■ Exercise aim:
Pull every line from the records that has the word "días" in it.

■ Data for analysis:
Segment Open

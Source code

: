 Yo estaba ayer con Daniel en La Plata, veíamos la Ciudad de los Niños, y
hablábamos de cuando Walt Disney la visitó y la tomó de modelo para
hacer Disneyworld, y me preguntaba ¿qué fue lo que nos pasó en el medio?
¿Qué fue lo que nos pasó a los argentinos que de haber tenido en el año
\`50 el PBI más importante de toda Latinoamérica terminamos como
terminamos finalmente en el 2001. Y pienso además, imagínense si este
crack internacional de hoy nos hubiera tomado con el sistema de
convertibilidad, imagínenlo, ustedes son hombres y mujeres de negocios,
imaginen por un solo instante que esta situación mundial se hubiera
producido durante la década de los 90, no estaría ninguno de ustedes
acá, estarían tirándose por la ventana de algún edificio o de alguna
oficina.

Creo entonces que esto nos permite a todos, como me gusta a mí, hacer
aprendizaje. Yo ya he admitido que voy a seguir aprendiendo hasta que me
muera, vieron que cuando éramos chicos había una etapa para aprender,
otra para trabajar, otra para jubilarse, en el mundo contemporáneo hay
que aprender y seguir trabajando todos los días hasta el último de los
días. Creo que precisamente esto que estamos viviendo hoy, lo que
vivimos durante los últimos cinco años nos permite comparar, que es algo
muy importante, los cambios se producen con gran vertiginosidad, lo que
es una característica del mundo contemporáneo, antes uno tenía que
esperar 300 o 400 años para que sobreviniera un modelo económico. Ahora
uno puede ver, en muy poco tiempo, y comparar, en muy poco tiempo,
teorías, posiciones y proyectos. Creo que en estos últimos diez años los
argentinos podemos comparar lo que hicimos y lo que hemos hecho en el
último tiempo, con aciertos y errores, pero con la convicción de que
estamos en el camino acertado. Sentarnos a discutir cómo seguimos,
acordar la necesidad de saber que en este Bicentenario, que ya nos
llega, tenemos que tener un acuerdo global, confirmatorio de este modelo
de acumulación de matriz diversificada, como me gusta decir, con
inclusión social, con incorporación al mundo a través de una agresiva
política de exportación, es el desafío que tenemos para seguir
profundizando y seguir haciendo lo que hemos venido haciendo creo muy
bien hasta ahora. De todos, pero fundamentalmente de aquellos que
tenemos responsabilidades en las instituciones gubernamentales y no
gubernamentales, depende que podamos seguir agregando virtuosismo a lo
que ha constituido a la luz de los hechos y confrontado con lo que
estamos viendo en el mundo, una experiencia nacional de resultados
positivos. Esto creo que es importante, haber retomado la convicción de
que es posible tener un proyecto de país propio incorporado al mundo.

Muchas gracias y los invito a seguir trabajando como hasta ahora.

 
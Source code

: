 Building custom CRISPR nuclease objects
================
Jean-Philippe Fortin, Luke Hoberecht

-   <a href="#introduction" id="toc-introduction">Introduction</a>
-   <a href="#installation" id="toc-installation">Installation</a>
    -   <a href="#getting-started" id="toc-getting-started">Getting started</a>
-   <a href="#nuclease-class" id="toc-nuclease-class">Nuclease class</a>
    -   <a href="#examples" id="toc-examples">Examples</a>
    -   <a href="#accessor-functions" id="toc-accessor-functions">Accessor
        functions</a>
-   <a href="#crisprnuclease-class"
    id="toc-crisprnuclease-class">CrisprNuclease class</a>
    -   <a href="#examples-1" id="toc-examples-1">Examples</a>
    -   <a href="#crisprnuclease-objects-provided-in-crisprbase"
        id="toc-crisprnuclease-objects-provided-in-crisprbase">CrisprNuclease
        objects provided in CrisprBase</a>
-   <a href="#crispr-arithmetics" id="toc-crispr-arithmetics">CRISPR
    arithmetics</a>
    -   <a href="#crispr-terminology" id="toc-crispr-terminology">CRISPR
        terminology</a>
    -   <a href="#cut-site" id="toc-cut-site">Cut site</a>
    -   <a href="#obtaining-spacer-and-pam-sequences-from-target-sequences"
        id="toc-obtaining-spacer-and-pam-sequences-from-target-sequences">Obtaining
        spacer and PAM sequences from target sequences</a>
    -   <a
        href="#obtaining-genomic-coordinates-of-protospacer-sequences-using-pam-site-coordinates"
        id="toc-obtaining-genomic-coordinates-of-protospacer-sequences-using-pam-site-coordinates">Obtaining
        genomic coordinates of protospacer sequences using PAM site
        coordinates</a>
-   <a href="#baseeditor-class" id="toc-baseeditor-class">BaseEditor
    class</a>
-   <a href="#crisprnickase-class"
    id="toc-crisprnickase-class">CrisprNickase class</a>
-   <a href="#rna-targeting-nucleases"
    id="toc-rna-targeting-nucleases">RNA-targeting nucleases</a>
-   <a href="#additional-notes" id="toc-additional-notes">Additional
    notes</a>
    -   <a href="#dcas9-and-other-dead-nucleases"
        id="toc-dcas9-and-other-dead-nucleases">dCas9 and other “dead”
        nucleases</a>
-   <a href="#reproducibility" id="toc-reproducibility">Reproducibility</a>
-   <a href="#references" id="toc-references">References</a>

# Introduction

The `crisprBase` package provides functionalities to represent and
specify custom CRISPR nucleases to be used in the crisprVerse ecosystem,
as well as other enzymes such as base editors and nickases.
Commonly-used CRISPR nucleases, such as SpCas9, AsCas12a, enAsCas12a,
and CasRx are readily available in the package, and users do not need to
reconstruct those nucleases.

Segment Closed

■ Response to the task:
que aprender y seguir trabajando todos los días hasta el último de los
días. Creo que precisamente esto que estamos viviendo hoy, lo que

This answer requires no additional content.